After yesterday’s announcement that J.C. Penney has appointed Jill Soltau CEO, speculation of what’s next for the department store can begin in earnest.

Soltau, who steps into the role on Oct. 15, has three decades of retail experience, most recently as the head of fabric and craft chain Joann Stores. Prior to that, she was president of Shopko Stores, a chain of 363 stores across 24 states that offers a range of products spanning clothing to home goods.

Neil Saunders, managing director of retail for financial services firm GlobalData, is optimistic about the pick, saying a fresh perspective was needed for the company, which has struggled to find its identity and footing. For him, Soltau seems like a good fit given her experience with apparel and retail turnarounds.

In addition to those benefits, Saunders said Soltau might have one other major advantage over her predecessors: she’s a woman. “A lot of problems at retailers is about not connecting with customers properly, and especially in the case of J.C. Penney that is with women,” he said. “I think they could use someone with an intuitive grasp who has really thought that problem out.”

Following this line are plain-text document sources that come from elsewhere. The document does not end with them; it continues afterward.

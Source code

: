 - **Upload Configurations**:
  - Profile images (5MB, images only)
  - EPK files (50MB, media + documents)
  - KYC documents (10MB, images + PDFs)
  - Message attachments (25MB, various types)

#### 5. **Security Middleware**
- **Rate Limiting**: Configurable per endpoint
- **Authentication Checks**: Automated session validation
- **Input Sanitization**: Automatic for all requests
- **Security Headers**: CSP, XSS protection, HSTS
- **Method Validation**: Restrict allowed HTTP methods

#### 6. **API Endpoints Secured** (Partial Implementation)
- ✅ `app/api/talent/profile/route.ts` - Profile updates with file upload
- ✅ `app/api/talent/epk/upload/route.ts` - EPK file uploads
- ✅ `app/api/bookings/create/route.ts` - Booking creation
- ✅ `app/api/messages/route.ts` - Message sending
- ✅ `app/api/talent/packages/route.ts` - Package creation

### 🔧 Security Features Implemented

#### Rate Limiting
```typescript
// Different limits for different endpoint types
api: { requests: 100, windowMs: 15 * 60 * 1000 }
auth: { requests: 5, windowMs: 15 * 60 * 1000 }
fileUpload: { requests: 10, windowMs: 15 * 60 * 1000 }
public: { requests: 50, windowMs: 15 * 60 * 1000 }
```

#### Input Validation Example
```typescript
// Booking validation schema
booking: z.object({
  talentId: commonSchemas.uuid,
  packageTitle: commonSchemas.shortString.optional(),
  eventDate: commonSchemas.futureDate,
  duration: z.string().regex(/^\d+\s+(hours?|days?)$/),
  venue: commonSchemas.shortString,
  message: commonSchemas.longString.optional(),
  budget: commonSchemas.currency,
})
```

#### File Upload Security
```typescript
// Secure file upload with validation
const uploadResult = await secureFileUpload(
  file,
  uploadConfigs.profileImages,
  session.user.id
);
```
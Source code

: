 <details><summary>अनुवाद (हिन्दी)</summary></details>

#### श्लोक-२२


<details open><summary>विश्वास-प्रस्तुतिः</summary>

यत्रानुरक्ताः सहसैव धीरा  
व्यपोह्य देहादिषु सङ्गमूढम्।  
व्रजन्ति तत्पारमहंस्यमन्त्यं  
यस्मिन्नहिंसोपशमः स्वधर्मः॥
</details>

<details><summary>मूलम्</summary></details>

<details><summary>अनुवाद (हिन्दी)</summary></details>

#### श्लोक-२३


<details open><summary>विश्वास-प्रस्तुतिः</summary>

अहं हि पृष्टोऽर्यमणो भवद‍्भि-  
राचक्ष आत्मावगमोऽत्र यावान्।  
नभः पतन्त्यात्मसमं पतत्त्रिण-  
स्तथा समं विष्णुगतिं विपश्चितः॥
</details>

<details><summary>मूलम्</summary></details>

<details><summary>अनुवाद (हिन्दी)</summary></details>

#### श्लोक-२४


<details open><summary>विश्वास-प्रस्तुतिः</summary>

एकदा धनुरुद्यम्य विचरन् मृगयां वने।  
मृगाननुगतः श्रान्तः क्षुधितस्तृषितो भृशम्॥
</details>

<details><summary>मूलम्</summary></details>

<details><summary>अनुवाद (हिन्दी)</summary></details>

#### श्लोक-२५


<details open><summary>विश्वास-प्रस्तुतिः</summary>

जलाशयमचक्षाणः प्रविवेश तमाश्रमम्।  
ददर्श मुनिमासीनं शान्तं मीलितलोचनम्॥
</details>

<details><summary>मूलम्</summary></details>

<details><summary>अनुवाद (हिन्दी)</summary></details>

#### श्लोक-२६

Even before this hire, however, the department store chain had been pondering its woman problem. The company had been investing in apparel by boosting its activewear assortment, speeding up product development for house labels and pursuing plus-size consumers. But in July, Penney’s admitted its focus had been off. While those steps might have been the right ones to take, they were focused on the wrong demographic. Instead of courting younger consumers, the retailer now says moms in their 50s and 60s are its core shopper.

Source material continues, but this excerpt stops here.